━━━━━ DATA TO PROCESS ━━━━━

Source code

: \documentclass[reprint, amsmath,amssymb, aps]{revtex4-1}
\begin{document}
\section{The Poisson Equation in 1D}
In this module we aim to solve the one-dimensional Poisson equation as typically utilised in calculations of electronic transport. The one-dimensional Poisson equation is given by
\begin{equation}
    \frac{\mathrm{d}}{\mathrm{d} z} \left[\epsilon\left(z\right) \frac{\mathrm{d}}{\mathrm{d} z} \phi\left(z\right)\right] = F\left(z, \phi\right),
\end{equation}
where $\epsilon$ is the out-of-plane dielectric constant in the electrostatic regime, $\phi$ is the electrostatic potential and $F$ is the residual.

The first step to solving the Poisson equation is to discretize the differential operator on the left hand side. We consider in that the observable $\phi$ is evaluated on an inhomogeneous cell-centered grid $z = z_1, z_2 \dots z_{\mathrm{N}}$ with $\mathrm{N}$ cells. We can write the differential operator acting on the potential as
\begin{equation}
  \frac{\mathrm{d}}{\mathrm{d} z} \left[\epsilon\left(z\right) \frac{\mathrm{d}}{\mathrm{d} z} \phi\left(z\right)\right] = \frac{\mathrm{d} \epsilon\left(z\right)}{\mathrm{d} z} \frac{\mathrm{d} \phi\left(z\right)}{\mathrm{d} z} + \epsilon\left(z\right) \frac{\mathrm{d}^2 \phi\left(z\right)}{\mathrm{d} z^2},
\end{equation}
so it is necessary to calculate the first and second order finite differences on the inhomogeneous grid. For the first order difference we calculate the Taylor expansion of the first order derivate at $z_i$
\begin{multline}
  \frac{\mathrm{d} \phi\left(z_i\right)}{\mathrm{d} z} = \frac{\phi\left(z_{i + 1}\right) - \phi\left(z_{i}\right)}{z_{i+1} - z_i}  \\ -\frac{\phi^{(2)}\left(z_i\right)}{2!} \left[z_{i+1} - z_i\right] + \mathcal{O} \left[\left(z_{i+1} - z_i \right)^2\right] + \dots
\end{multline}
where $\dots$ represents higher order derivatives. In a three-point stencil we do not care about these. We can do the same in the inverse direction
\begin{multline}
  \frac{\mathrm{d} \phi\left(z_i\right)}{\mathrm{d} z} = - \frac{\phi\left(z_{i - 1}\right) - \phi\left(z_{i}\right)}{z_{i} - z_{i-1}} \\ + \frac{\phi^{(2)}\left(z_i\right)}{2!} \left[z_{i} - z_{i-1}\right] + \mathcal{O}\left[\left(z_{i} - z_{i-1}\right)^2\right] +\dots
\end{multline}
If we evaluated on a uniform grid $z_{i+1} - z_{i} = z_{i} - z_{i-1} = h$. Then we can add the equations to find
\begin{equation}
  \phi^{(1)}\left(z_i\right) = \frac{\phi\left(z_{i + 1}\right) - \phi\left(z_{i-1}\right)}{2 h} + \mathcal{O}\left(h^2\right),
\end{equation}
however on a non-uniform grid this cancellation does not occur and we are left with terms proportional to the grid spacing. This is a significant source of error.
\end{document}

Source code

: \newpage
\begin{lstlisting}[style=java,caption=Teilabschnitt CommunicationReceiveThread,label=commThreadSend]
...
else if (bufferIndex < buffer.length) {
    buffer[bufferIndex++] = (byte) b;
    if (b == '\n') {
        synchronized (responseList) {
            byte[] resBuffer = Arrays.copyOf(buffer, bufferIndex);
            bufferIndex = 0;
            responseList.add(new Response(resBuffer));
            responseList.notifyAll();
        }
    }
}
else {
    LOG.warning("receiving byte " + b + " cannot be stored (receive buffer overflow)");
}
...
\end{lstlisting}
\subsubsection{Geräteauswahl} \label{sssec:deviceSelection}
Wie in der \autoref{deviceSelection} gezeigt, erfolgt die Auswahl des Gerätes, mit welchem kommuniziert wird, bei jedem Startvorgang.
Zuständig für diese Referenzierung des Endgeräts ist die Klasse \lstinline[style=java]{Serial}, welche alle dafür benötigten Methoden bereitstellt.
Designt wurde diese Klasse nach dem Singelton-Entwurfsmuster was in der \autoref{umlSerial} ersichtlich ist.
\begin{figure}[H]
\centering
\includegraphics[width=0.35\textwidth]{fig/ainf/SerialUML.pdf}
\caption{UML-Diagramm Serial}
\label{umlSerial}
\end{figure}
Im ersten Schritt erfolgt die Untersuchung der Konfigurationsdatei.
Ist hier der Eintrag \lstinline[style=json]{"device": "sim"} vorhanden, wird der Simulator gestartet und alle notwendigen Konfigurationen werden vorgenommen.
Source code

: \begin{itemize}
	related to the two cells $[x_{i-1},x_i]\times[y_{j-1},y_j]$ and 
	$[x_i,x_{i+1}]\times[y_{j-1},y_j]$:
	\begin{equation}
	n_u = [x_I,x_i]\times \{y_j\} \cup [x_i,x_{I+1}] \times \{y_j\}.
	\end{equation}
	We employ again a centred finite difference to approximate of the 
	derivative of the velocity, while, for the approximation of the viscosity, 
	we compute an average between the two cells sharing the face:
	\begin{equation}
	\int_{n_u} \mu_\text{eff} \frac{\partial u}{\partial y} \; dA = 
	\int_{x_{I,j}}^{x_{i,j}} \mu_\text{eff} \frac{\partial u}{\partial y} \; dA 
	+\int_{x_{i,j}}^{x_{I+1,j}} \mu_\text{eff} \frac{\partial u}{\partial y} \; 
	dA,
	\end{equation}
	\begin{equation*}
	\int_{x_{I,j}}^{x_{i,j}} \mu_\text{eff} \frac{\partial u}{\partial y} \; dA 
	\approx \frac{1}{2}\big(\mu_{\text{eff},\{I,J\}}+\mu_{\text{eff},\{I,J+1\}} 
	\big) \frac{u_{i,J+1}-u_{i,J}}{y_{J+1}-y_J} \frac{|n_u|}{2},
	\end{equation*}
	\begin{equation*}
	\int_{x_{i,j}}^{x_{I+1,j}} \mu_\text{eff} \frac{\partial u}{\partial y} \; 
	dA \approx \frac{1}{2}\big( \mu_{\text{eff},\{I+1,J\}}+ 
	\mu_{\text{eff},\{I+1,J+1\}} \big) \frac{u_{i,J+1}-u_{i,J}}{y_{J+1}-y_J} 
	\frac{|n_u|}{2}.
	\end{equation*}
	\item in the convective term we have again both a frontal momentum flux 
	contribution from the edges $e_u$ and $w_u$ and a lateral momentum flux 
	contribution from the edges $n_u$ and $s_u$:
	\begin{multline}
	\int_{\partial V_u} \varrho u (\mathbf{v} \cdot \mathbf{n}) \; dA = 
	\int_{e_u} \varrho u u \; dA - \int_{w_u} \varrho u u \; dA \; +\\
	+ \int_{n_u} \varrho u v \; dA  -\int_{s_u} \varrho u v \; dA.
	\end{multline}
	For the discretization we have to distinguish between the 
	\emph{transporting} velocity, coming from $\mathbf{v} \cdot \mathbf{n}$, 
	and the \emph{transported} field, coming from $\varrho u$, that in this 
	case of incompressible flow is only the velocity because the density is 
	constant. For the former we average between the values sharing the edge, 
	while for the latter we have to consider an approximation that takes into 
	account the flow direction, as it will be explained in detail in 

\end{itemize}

━━━━━

:: ABOUT THIS EXERCISE ::
Scan the listing above. Gather each line that contains the word "lstlisting".

:: SOLUTION TO THIS PROBLEM ::
\begin{lstlisting}[style=java,caption=Teilabschnitt CommunicationReceiveThread,label=commThreadSend]
\end{lstlisting}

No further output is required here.